The disclosed techniques may have various design representations or formats for simulation, emulation, and fabrication of a design. Data representing a design may represent the design in a number of manners. First, as is useful in simulations, the hardware may be represented using a hardware description language or another functional description language which essentially provides a computerized model of how the designed hardware is expected to perform. The hardware model may be stored in a storage medium such as a computer memory so that the model may be simulated using simulation software that applies a particular test suite to the hardware model to determine if it indeed functions as intended. In some embodiments, the simulation software is not recorded, captured, or contained in the medium.
Additionally, a circuit level model with logic and/or transistor gates may be produced at some stages of the design process. This model may be similarly simulated, sometimes by dedicated hardware simulators that form the model using programmable logic. This type of simulation, taken a degree further, may be an emulation technique. In any case, re-configurable hardware is another embodiment that may involve a machine readable medium storing a model employing the disclosed techniques.

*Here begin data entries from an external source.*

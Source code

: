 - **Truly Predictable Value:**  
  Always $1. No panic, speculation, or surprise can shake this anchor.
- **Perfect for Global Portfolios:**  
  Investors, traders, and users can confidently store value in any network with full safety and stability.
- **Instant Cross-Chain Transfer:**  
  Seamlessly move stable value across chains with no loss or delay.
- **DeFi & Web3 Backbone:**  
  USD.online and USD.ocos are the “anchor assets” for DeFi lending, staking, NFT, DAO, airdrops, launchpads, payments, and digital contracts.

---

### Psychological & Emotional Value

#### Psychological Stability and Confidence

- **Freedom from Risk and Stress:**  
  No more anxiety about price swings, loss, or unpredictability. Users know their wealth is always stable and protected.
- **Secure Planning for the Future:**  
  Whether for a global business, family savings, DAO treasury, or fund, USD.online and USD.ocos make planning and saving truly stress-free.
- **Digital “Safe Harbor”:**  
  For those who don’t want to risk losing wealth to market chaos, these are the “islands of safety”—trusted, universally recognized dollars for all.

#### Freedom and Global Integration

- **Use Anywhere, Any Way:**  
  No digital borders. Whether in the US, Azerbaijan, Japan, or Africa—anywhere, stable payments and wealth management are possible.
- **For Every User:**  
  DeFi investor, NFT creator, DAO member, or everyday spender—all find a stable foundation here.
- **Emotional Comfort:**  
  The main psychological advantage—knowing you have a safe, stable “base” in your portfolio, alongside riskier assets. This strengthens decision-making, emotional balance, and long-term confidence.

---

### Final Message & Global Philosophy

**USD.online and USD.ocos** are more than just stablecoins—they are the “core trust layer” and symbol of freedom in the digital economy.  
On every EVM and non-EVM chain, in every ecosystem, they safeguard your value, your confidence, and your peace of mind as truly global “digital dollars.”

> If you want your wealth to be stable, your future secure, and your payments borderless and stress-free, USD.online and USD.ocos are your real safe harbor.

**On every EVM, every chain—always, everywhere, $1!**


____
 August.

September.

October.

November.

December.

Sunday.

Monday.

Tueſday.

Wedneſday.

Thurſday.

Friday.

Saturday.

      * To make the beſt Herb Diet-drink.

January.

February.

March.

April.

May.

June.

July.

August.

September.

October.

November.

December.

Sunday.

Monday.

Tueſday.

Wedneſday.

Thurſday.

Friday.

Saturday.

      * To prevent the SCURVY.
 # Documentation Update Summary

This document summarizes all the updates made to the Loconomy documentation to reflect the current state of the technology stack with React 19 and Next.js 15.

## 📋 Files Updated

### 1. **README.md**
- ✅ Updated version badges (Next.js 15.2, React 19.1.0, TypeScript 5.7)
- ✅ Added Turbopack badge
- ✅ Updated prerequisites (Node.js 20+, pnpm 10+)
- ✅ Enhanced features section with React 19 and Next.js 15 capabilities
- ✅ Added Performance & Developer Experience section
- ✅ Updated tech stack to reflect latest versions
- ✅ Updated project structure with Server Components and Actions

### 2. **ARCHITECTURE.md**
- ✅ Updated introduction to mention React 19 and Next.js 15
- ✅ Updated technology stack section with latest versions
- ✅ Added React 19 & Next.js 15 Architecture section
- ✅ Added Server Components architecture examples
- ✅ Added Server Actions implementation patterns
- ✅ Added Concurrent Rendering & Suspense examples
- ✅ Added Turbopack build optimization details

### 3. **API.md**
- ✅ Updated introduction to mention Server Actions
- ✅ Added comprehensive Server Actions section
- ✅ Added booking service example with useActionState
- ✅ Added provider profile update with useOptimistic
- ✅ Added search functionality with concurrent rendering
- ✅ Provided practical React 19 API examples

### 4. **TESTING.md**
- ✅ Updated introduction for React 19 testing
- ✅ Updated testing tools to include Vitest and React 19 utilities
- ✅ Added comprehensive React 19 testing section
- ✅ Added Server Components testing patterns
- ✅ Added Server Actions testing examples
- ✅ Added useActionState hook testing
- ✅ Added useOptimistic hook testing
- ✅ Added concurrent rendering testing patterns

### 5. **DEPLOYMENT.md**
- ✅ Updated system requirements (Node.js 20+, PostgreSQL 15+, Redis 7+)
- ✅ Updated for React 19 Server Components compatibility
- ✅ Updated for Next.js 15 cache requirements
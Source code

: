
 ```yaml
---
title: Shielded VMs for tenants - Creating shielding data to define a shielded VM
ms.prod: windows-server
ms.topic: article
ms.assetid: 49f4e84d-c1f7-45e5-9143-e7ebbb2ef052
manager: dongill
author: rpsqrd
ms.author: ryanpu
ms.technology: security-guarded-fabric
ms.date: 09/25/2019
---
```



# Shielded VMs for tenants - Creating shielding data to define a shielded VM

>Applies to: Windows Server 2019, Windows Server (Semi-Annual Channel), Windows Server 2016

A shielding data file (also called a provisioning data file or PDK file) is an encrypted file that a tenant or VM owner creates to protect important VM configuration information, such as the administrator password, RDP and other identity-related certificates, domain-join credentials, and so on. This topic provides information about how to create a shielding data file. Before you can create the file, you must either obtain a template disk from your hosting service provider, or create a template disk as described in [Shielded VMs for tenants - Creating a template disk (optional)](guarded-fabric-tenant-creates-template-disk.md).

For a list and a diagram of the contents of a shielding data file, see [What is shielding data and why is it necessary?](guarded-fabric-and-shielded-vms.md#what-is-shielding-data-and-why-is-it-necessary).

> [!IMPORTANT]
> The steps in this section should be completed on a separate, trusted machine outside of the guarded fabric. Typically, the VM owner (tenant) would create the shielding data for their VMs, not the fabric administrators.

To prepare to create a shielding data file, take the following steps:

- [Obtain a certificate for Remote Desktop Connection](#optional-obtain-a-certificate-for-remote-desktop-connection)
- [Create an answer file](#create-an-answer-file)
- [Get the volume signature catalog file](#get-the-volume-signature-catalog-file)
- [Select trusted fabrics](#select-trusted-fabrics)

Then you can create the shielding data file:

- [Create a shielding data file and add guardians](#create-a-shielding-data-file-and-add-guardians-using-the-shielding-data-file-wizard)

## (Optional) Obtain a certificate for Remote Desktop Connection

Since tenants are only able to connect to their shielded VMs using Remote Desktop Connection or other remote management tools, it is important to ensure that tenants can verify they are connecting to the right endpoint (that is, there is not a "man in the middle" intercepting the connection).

Furthermore, most designs, at some stage, reach a level of data representing the physical placement of various devices in the hardware model. In the case where conventional semiconductor fabrication techniques are used, the data representing the hardware model may be the data specifying the presence or absence of various features on different mask layers for masks used to produce the integrated circuit. Again, this data representing the integrated circuit embodies the techniques disclosed in that the circuitry or logic in the data can be simulated or fabricated to perform these techniques.
In any representation of the design, the data may be stored in any form of a computer readable medium or device (e.g., hard disk drive, floppy disk drive, read only memory (ROM), CD-ROM device, flash memory device, digital versatile disk (DVD), or other storage device). Embodiments of the disclosed techniques may also be considered to be implemented as a machine-readable storage medium storing bits describing the design or the particular part of the design. The storage medium may be sold in and of itself or used by others for further design or fabrication.
While this disclosure has been described with reference to illustrative embodiments, this description is not intended to be construed in a limiting sense. Various modifications of the illustrative embodiments, as well as other embodiments of the disclosure, which are apparent to persons skilled in the art to which the disclosure pertains are deemed to lie within the spirit and scope of the disclosure.